In its updated Nationally Determined Contribution (NDC), the DRC is committed to achieving an emissions reduction target of 21% by 2030, of which 19% is conditional on support. At the same time, your country wants to start producing fossil fuels (oil and gas). Isn’t there a contradiction here?
A call for tenders has been launched for 27 oil blocks and three gas blocks. But actual production has not yet begun. The DRC is an extremely poor country, with 80% of the population living on less than 2 dollars a day. The country cannot afford to deprive itself of every possible means of generating revenue. Until now, we have concentrated on the mining sector, and the DRC has the sovereign right to explore all its oil potential.
We need to stop this hypocrisy, because if the DRC were to produce its own oil, that energy would be consumed abroad. The countries that point the finger at us and say that we’re bad at climate change need to reduce their demand for oil. If countries like the United States of America, Norway, France, Russia, Saudi Arabia, Qatar and the United Arab Emirates (UAE) continue to increase their production, why not the DRC?
Paradoxically, the DRC, which has low incomes, is unable to manage certain aspects of its environmental policy properly. We are in the process of losing the fight for forest conservation, because we don’t have enough resources. There’s a kind of environmental colonialism that says that, to preserve our forest, we have to reach out to international donors. And yet, by producing oil, we can have more resources and allocate part of them to preserving the environment.

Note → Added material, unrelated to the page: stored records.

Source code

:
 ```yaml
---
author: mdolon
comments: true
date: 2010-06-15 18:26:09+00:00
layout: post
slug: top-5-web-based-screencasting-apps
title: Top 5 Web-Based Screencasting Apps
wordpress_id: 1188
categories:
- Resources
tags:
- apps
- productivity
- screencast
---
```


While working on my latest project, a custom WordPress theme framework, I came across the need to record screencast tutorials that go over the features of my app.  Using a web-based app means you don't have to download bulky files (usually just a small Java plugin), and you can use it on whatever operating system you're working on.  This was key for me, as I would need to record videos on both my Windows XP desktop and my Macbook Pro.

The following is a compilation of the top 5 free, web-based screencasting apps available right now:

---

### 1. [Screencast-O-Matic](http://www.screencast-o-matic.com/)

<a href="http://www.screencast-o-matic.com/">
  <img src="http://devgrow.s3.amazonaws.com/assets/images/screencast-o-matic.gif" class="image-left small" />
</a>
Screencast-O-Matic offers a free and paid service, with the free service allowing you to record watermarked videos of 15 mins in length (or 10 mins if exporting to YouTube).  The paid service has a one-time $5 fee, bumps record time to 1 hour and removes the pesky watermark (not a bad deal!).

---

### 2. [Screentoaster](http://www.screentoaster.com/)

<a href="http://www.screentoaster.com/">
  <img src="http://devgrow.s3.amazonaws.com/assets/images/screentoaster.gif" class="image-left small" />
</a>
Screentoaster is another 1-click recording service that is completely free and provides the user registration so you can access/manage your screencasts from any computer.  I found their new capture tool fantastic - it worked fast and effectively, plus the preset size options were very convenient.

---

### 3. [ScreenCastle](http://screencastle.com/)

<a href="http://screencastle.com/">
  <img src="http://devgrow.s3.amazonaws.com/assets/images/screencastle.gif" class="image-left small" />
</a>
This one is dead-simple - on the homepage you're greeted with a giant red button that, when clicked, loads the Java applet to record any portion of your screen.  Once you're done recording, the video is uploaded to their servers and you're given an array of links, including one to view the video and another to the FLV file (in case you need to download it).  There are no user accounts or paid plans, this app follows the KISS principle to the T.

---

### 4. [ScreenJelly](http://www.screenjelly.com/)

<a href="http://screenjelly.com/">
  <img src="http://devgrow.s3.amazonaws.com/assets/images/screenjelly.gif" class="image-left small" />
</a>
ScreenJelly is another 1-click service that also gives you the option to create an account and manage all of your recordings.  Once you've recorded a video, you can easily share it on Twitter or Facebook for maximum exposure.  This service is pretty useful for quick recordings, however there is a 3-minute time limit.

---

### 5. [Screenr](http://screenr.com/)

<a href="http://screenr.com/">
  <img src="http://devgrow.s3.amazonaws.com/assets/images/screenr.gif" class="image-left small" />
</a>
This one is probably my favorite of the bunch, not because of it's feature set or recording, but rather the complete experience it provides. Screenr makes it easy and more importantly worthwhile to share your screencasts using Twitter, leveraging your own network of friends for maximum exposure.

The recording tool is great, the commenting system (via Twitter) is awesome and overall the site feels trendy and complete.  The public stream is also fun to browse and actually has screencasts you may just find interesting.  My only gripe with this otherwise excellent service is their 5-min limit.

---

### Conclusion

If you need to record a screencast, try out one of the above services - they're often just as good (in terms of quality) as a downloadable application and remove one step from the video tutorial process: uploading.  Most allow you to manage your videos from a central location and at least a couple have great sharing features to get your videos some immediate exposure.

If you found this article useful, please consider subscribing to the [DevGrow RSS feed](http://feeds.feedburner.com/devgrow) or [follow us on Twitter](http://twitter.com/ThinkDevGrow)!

What’s more, with modern means, we can reduce the environmental impact of oil extraction, in particular by capturing the gas that is often flared. Objectively speaking, all the strategic minerals used to make batteries for electric cars and other storage systems for solar power stations come from the DRC. So we are making a surplus contribution to decarbonising the global economy.
What about deposits located in protected areas?
There is also a way of reaching a protected area without being able to penetrate it. What’s more, the DRC is prepared not to exploit this resource, if and only if we get fair compensation.